Deconstructing Big Data for Travel – Summary
Big Data is THE shift that will completely transform travel. It will change everything, from the way we travel to the way we interact with travel suppliers to our experience at airports. No matter what part of travel you are involved with and no matter what job you work in, Big Data will transform it. Big Data is here to stay – and it’s just starting.
Most travel businesses create a large volume of data and have access to a lot of customer information, but they don’t really know how to leverage it to make good strategic decisions. Without this foundation, adding big data into the mix often adds little value because it lacks actionable information to make effective.
We are seeing amazing advancements in the way we can analyse data: there are now have algorithms that can understand and translate spoken words, and analyse them for content, meaning and sentiment. There are algorithms can now look at photos, identify who is in them and then search the Internet for other pictures of that person. There are even advanced cognitive algorithms that emulates the learning algorithms the natural world.

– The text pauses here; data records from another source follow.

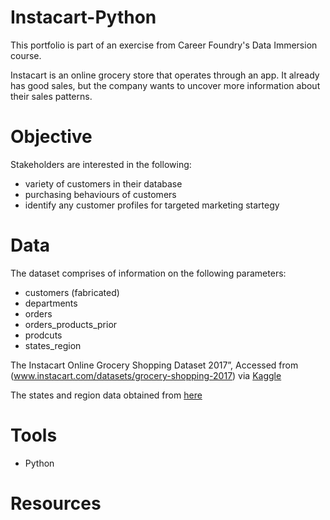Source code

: # Instacart-Python

This portfolio is part of an exercise from Career Foundry's Data Immersion course. 

Instacart is an online grocery store that operates through an app. It already has good sales, but the company wants to uncover more information about their sales patterns.

# Objective

Stakeholders are interested in the following: 

- variety of customers in their database
- purchasing behaviours of customers
- identify any customer profiles for targeted marketing startegy

# Data

The dataset comprises of information on the following parameters: 

- customers (fabricated)
- departments
- orders
- orders_products_prior
- prodcuts
- states_region

The Instacart Online Grocery Shopping Dataset 2017”, Accessed from (www.instacart.com/datasets/grocery-shopping-2017) via [Kaggle](https://www.kaggle.com/datasets/psparks/instacart-market-basket-analysis)

The states and region data obtained from [here](https://simple.wikipedia.org/wiki/List_of_regions_of_the_United_States)

# Tools

- Python

# Resources

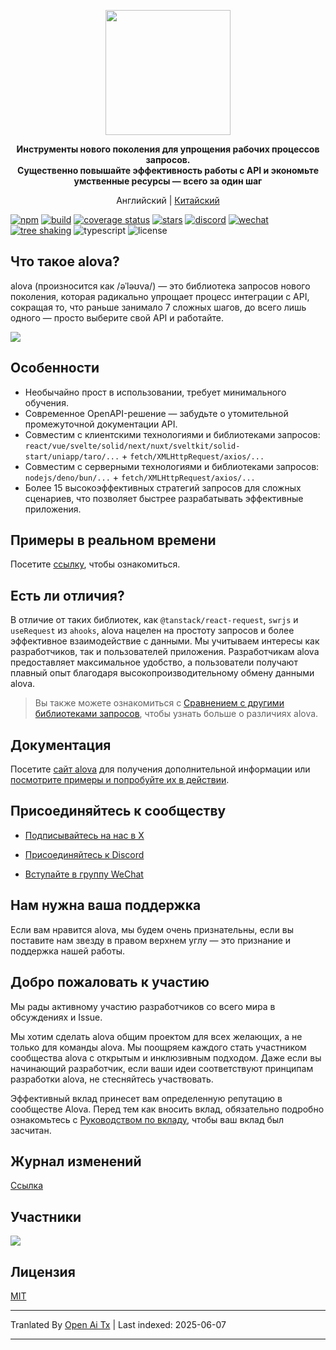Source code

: <p align="center">
<img width="200px" src="https://alova.js.org/img/logo-text-vertical.svg" />
</p>

<p align="center"><b>Инструменты нового поколения для упрощения рабочих процессов запросов.<br />Существенно повышайте эффективность работы с API и экономьте умственные ресурсы — всего за один шаг</b></p>

<p align="center">Английский | <a href="https://raw.githubusercontent.com/alovajs/alova/main/README.zh-CN.md">Китайский</a></p>

[![npm](https://img.shields.io/npm/v/alova)](https://www.npmjs.com/package/alova)
[![build](https://github.com/alovajs/alova/actions/workflows/release.yml/badge.svg?branch=main)](https://github.com/alovajs/alova/actions/workflows/release.yml)
[![coverage status](https://coveralls.io/repos/github/alovajs/alova/badge.svg?branch=main)](https://coveralls.io/github/alovajs/alova?branch=main)
[![stars](https://img.shields.io/github/stars/alovajs/alova?style=social)](https://github.com/alovajs/alova)
[![discord](https://img.shields.io/badge/chat-Discord-515ff1)](https://discord.gg/S47QGJgkVb)
[![wechat](https://img.shields.io/badge/chat_with_CH-Wechat-07c160)](https://alova.js.org/img/wechat_qrcode.jpg)
[![tree shaking](https://badgen.net/bundlephobia/tree-shaking/alova)](https://bundlephobia.com/package/alova)
![typescript](https://badgen.net/badge/icon/typescript?icon=typescript&label)
![license](https://img.shields.io/badge/license-MIT-blue.svg)

## Что такое alova?

alova (произносится как /əˈləʊva/) — это библиотека запросов нового поколения, которая радикально упрощает процесс интеграции с API, сокращая то, что раньше занимало 7 сложных шагов, до всего лишь одного — просто выберите свой API и работайте.

![](https://alova.js.org/img/overview_flow_en.png)

## Особенности

- Необычайно прост в использовании, требует минимального обучения.
- Современное OpenAPI-решение — забудьте о утомительной промежуточной документации API.
- Совместим с клиентскими технологиями и библиотеками запросов: `react/vue/svelte/solid/next/nuxt/sveltkit/solid-start/uniapp/taro/...` + `fetch/XMLHttpRequest/axios/...`
- Совместим с серверными технологиями и библиотеками запросов: `nodejs/deno/bun/...` + `fetch/XMLHttpRequest/axios/...`
- Более 15 высокоэффективных стратегий запросов для сложных сценариев, что позволяет быстрее разрабатывать эффективные приложения.

## Примеры в реальном времени

Посетите [ссылку](https://alova.js.org/examples), чтобы ознакомиться.

## Есть ли отличия?

В отличие от таких библиотек, как `@tanstack/react-request`, `swrjs` и `useRequest` из `ahooks`, alova нацелен на простоту запросов и более эффективное взаимодействие с данными. Мы учитываем интересы как разработчиков, так и пользователей приложения. Разработчикам alova предоставляет максимальное удобство, а пользователи получают плавный опыт благодаря высокопроизводительному обмену данными alova.

> Вы также можете ознакомиться с [Сравнением с другими библиотеками запросов](https://alova.js.org/about/comparison), чтобы узнать больше о различиях alova.

## Документация

Посетите [сайт alova](https://alova.js.org) для получения дополнительной информации или [посмотрите примеры и попробуйте их в действии](https://alova.js.org/category/examples).

## Присоединяйтесь к сообществу

- [Подписывайтесь на нас в X](https://x.com/alovajs)

- [Присоединяйтесь к Discord](https://discord.gg/S47QGJgkVb)

- [Вступайте в группу WeChat](https://alova.js.org/img/wechat_qrcode.jpg)

## Нам нужна ваша поддержка

Если вам нравится alova, мы будем очень признательны, если вы поставите нам звезду в правом верхнем углу — это признание и поддержка нашей работы.

## Добро пожаловать к участию

Мы рады активному участию разработчиков со всего мира в обсуждениях и Issue.

Мы хотим сделать alova общим проектом для всех желающих, а не только для команды alova. Мы поощряем каждого стать участником сообщества alova с открытым и инклюзивным подходом. Даже если вы начинающий разработчик, если ваши идеи соответствуют принципам разработки alova, не стесняйтесь участвовать.

Эффективный вклад принесет вам определенную репутацию в сообществе Alova. Перед тем как вносить вклад, обязательно подробно ознакомьтесь с [Руководством по вкладу](https://raw.githubusercontent.com/alovajs/alova/main/CONTRIBUTING.zh-CN.md), чтобы ваш вклад был засчитан.

## Журнал изменений

[Ссылка](https://github.com/alovajs/alova/releases)

## Участники

<a href="https://github.com/alovajs/alova/graphs/contributors">
<img src="https://contrib.rocks/image?repo=alovajs/alova&max=30&columns=10" />
</a>

## Лицензия

[MIT](https://en.wikipedia.org/wiki/MIT_License)

---

Tranlated By [Open Ai Tx](https://github.com/OpenAiTx/OpenAiTx) | Last indexed: 2025-06-07

---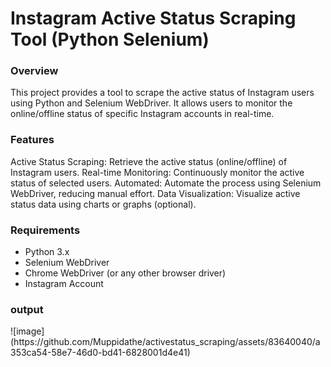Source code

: <h1>Instagram Active Status Scraping Tool (Python Selenium)</h1>
<h3>Overview</h3>
<p>This project provides a tool to scrape the active status of Instagram users using Python and Selenium WebDriver. It allows users to monitor the online/offline status of specific Instagram accounts in real-time.</p>

<h3>Features</h3>
<p>Active Status Scraping: Retrieve the active status (online/offline) of Instagram users.
Real-time Monitoring: Continuously monitor the active status of selected users.
Automated: Automate the process using Selenium WebDriver, reducing manual effort.
Data Visualization: Visualize active status data using charts or graphs (optional).</p>
<h3>Requirements</h3>
<ul><li>Python 3.x</li>
<li>Selenium WebDriver</li>
<li>Chrome WebDriver (or any other browser driver)</li>
<li>Instagram Account</li>
</ul>
<h3>output</h3>
<img>![image](https://github.com/Muppidathe/activestatus_scraping/assets/83640040/a353ca54-58e7-46d0-bd41-6828001d4e41)
</img>
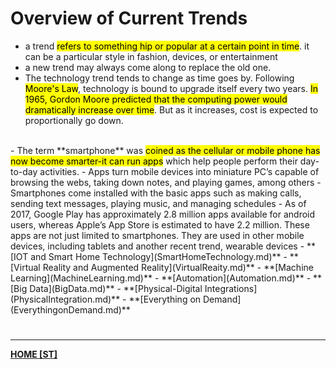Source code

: # Overview of Current Trends
- a trend <mark class="hltr-lightblue">refers to something hip or popular at a certain point in time</mark>. it can be a particular style in fashion, devices, or entertainment
- a new trend may always come along to replace the old one.
- The technology trend tends to change as time goes by. Following <mark class="hltr-lightblue">Moore's Law</mark>, technology is bound to upgrade itself every two years. <mark class="hltr-lightblue">In 1965, Gordon Moore predicted that the computing power would dramatically increase over time</mark>. But as it increases, cost is expected to proportionally go down.
<br>
- The term **smartphone** was <mark class="hltr-lightgreen">coined as the cellular or mobile phone has now become smarter-it can run apps</mark> which help people perform their day-to-day activities.
- Apps turn mobile devices into miniature PC’s capable of browsing the webs, taking down notes, and playing games, among others
- Smartphones come installed with the basic apps such as making calls, sending text messages, playing music, and managing schedules
- As of 2017, Google Play has approximately 2.8 million apps available for android users, whereas Apple’s App Store is estimated to have 2.2 million. These apps are not just limited to smartphones. They are used in other mobile devices, including tablets and another recent trend, wearable devices
	- **[IOT and Smart Home Technology](SmartHomeTechnology.md)**
	- **[Virtual Reality and Augmented Reality](VirtualReaity.md)**
	- **[Machine Learning](MachineLearning.md)**
	- **[Automation](Automation.md)**
	- **[Big Data](BigData.md)**
	- **[Physical-Digital Integrations](PhysicalIntegration.md)**
	- **[Everything on Demand](EverythingonDemand.md)**

# 
---
**[HOME [ST]](ST101)**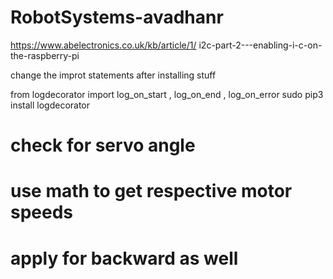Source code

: # RobotSystems-avadhanr

https://www.abelectronics.co.uk/kb/article/1/ i2c-part-2---enabling-i-c-on-the-raspberry-pi

change the improt statements after installing stuff

from logdecorator import log_on_start , log_on_end , log_on_error
sudo pip3 install logdecorator

# check for servo angle
# use math to get respective motor speeds
# apply for backward as well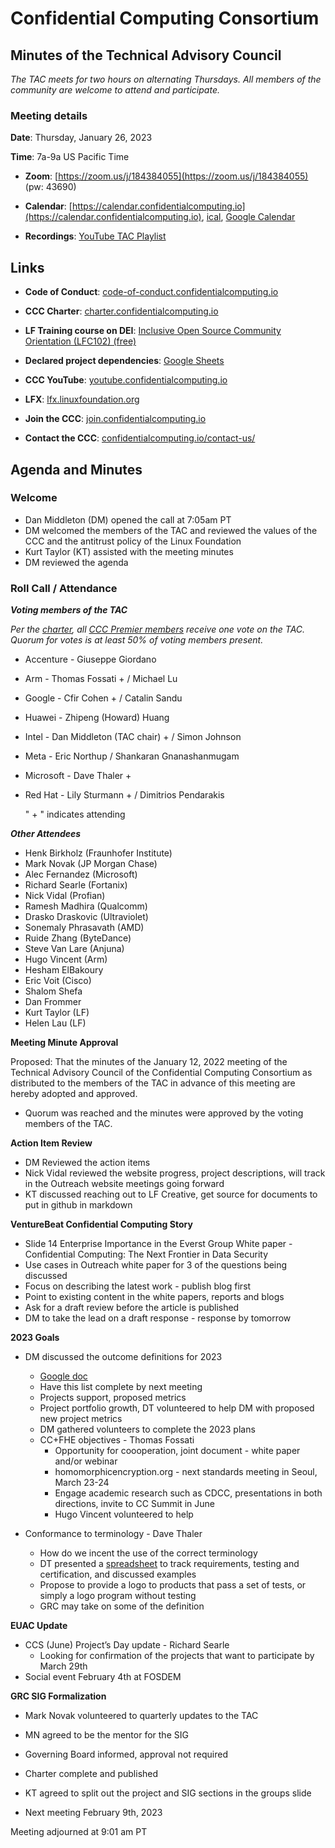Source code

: # Confidential Computing Consortium

## Minutes of the Technical Advisory Council

*The TAC meets for two hours on alternating Thursdays. All members of the community are welcome to attend and participate.*

### Meeting details

**Date**: Thursday, January 26, 2023

**Time**: 7a-9a US Pacific Time

* **Zoom**: [https://zoom.us/j/184384055](https://zoom.us/j/184384055) (pw: 43690)

* **Calendar**: [https://calendar.confidentialcomputing.io](https://calendar.confidentialcomputing.io),
[ical](https://calendar.google.com/calendar/ical/c\_c0pcihr7n2n1k3a38i32d9ag10%40group.calendar.google.com/public/basic.ics),
[Google Calendar](https://calendar.google.com/calendar/u/0/r?cid=c\_c0pcihr7n2n1k3a38i32d9ag10@group.calendar.google.com)

* **Recordings**: [YouTube TAC Playlist](https://www.youtube.com/playlist?list=PLmfkUJc39uMjaB\_I1dYW72I44kr9QzG\_B)

## Links

* **Code of Conduct**: [code-of-conduct.confidentialcomputing.io](https://code-of-conduct.confidentialcomputing.io)

* **CCC Charter**: [charter.confidentialcomputing.io](https://charter.confidentialcomputing.io)

* **LF Training course on DEI**: [Inclusive Open Source Community Orientation (LFC102) (free)](https://training.linuxfoundation.org/training/inclusive-open-source-community-orientation-lfc102/)

* **Declared project dependencies**: [Google Sheets](https://docs.google.com/spreadsheets/d/1UKnbbGWXYLjnPZsox3zmYo59nv3XSXjePfas5E2fER0/edit#gid=0)

* **CCC YouTube**: [youtube.confidentialcomputing.io](https://youtube.confidentialcomputing.io)

* **LFX**: [lfx.linuxfoundation.org](https://lfx.linuxfoundation.org)

* **Join the CCC**: [join.confidentialcomputing.io](https://join.confidentialcomputing.io)

* **Contact the CCC**: [confidentialcomputing.io/contact-us/](https://confidentialcomputing.io/contact-us/)

## Agenda and Minutes

### Welcome

* Dan Middleton (DM) opened the call at 7:05am PT
* DM welcomed the members of the TAC and reviewed the values of the CCC and the antitrust policy of the Linux Foundation
* Kurt Taylor (KT) assisted with the meeting minutes
* DM reviewed the agenda

### Roll Call / Attendance

***Voting members of the TAC***

*Per the [charter](https://charter.confidentialcomputing.io), all [CCC Premier members](https://confidentialcomputing.io/members/) receive one vote on the TAC. Quorum for votes is at least 50% of voting members present.*

* Accenture - Giuseppe Giordano
* Arm - Thomas Fossati + / Michael Lu
* Google - Cfir Cohen + / Catalin Sandu
* Huawei - Zhipeng (Howard) Huang
* Intel - Dan Middleton (TAC chair) + / Simon Johnson
* Meta - Eric Northup  / Shankaran Gnanashanmugam
* Microsoft - Dave Thaler +
* Red Hat - Lily Sturmann + / Dimitrios Pendarakis

   " + " indicates attending

***Other Attendees***

* Henk Birkholz (Fraunhofer Institute)
* Mark Novak (JP Morgan Chase)
* Alec Fernandez (Microsoft)
* Richard Searle (Fortanix)
* Nick Vidal (Profian)
* Ramesh Madhira (Qualcomm)
* Drasko Draskovic (Ultraviolet)
* Sonemaly Phrasavath (AMD)
* Ruide Zhang (ByteDance)
* Steve Van Lare (Anjuna)
* Hugo Vincent (Arm)
* Hesham ElBakoury 
* Eric Voit (Cisco)
* Shalom Shefa
* Dan Frommer
* Kurt Taylor (LF)
* Helen Lau (LF)


**Meeting Minute Approval**

Proposed: That the minutes of the January 12, 2022 meeting of the Technical Advisory Council of the Confidential Computing Consortium as distributed to the members of the TAC in advance of this meeting are hereby adopted and approved.

* Quorum was reached and the minutes were approved by the voting members of the TAC.


**Action Item Review**

* DM Reviewed the action items
* Nick Vidal reviewed the website progress, project descriptions, will track in the Outreach website meetings going forward
* KT discussed reaching out to LF Creative, get source for documents to put in github in markdown


**VentureBeat Confidential Computing Story**

* Slide 14 Enterprise Importance in the Everst Group White paper - Confidential Computing: The Next Frontier in Data Security
* Use cases in Outreach white paper for 3 of the questions being discussed
* Focus on describing the latest work - publish blog first
* Point to existing content in the white papers, reports and blogs
* Ask for a draft review before the article is published
* DM to take the lead on a draft response - response by tomorrow


**2023 Goals**

* DM discussed the outcome definitions for 2023
  * [Google doc](https://docs.google.com/document/d/1BLsI0hv9ybHl-FBNqHp6bJzy6ng8yKs__556bTqBswc/edit)
  * Have this list complete by next meeting
  * Projects support, proposed metrics
  * Project portfolio growth, DT volunteered to help DM with proposed new project metrics
  * DM gathered volunteers to complete the 2023 plans
  * CC+FHE objectives - Thomas Fossati
    * Opportunity for coooperation, joint document - white paper and/or webinar
    * homomorphicencryption.org - next standards meeting in Seoul, March 23-24
    * Engage academic research such as CDCC, presentations in both directions, invite to CC Summit in June
    * Hugo Vincent volunteered to help

* Conformance to terminology - Dave Thaler
  * How do we incent the use of the correct terminology
  * DT presented a [spreadsheet](https://docs.google.com/spreadsheets/d/1H07OqDilgSWQpf2xZ-yJUSHL249VaXroVv1eeacVOVc/edit#gid=0) to track requirements, testing and certification, and discussed examples
  * Propose to provide a logo to products that pass a set of tests, or simply a logo program without testing
  * GRC may take on some of the definition


**EUAC Update**

* CCS (June) Project’s Day update - Richard Searle
  * Looking for confirmation of the projects that want to participate by March 29th
* Social event February 4th at FOSDEM


**GRC SIG Formalization**

* Mark Novak volunteered to quarterly updates to the TAC
* MN agreed to be the mentor for the SIG
* Governing Board informed, approval not required
* Charter complete and published
* KT agreed to split out the project and SIG sections in the groups slide


* Next meeting February 9th, 2023


Meeting adjourned at 9:01 am PT

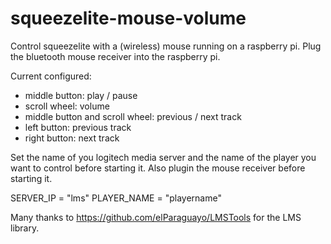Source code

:# squeezelite-mouse-volume

Control squeezelite with a (wireless) mouse running on a raspberry pi.
Plug the bluetooth mouse receiver into the raspberry pi.

Current configured:
- middle button: play / pause
- scroll wheel: volume
- middle button and scroll wheel: previous / next track
- left button: previous track
- right button: next track

Set the name of you logitech media server and the name of the player you want to control before starting it. Also plugin the mouse receiver before starting it.

SERVER_IP = "lms"
PLAYER_NAME = "playername"

Many thanks to https://github.com/elParaguayo/LMSTools for the LMS library.
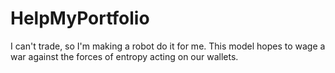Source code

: # HelpMyPortfolio
I can't trade, so I'm making a robot do it for me. This model hopes to wage a war against the forces of entropy acting on our wallets.
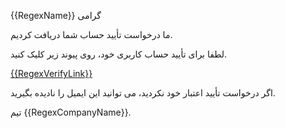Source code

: {{RegexName}} گرامی

ما درخواست تأیید حساب شما دریافت کردیم.

لطفا برای تأیید حساب کاربری خود، روی پیوند زیر کلیک کنید.

<a href="{{RegexVerifyLink}}">{{RegexVerifyLink}}</a>

اگر درخواست تأیید اعتبار خود نکردید، می توانید این ایمیل را نادیده بگیرید.

تیم {{RegexCompanyName}}.
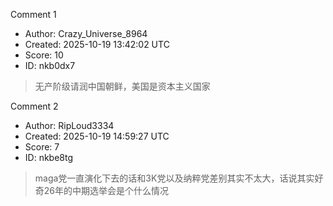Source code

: Comment 1

- Author: Crazy_Universe_8964
- Created: 2025-10-19 13:42:02 UTC
- Score: 10
- ID: nkb0dx7

> 无产阶级请润中国朝鲜，美国是资本主义国家

Comment 2

- Author: RipLoud3334
- Created: 2025-10-19 14:59:27 UTC
- Score: 7
- ID: nkbe8tg

> maga党一直演化下去的话和3K党以及纳粹党差别其实不太大，话说其实好奇26年的中期选举会是个什么情况
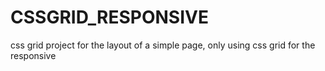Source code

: # CSSGRID_RESPONSIVE
css grid project for the layout of a simple page, only using css grid for the responsive
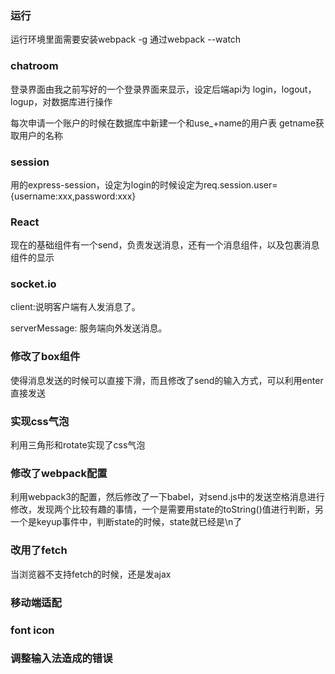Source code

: ### 运行
运行环境里面需要安装webpack -g 
通过webpack --watch
### chatroom
 登录界面由我之前写好的一个登录界面来显示，设定后端api为
 login，logout，logup，对数据库进行操作
 
 每次申请一个账户的时候在数据库中新建一个和use_+name的用户表
 getname获取用户的名称
 
 
### session
 
用的express-session，设定为login的时候设定为req.session.user={username:xxx,password:xxx}
### React

现在的基础组件有一个send，负责发送消息，还有一个消息组件，以及包裹消息组件的显示
### socket.io

client:说明客户端有人发消息了。

serverMessage: 服务端向外发送消息。


### 修改了box组件

使得消息发送的时候可以直接下滑，而且修改了send的输入方式，可以利用enter直接发送

### 实现css气泡

利用三角形和rotate实现了css气泡
### 修改了webpack配置

利用webpack3的配置，然后修改了一下babel，对send.js中的发送空格消息进行修改，发现两个比较有趣的事情，一个是需要用state的toString()值进行判断，另一个是keyup事件中，判断state的时候，state就已经是\n了

### 改用了fetch

当浏览器不支持fetch的时候，还是发ajax

### 移动端适配

### font icon

### 调整输入法造成的错误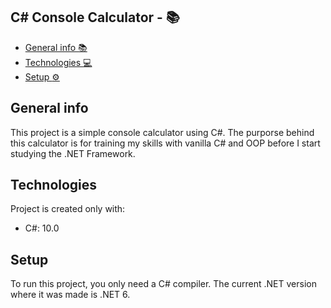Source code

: ## C# Console Calculator - :books: 
* [General info :books:](#general-info)
* [Technologies :computer:](#technologies)
* [Setup :gear:](#setup)

## General info
This project is a simple console calculator using C#.
The purporse behind this calculator is for training my skills with vanilla C# and OOP before I start studying the .NET Framework.
	
## Technologies
Project is created only with:
* C#: 10.0

	
## Setup
To run this project, you only need a C# compiler. The current .NET version where it was made is .NET 6.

Today, travel businesses haven’t really arrived at the day when Big Data can reliably tell them why customers behave in a certain way. But travellers have grown more tech savvy, their expectations for travel retail has increased. Customer expectations are soaring, but travel retailers who don’t meet the new shopping experience standard are being forced to play catch up with consumer expectations. At OpenJaw, we believe that part of ‘Big Data’ journey is to know and understand propensity modelling, as this is the key to unlocking the value of Big Data in travel.
With customers changing quickly and expecting retailers to know their needs and habits and provide them with personalised offers and experiences, the question for travel retailers isn’t whether they need to change — it’s ‘Where to start?’ While the concept of a Big Data programme of work may feel overwhelming at first, using the above insights can make it far more manageable and understandable for everybody.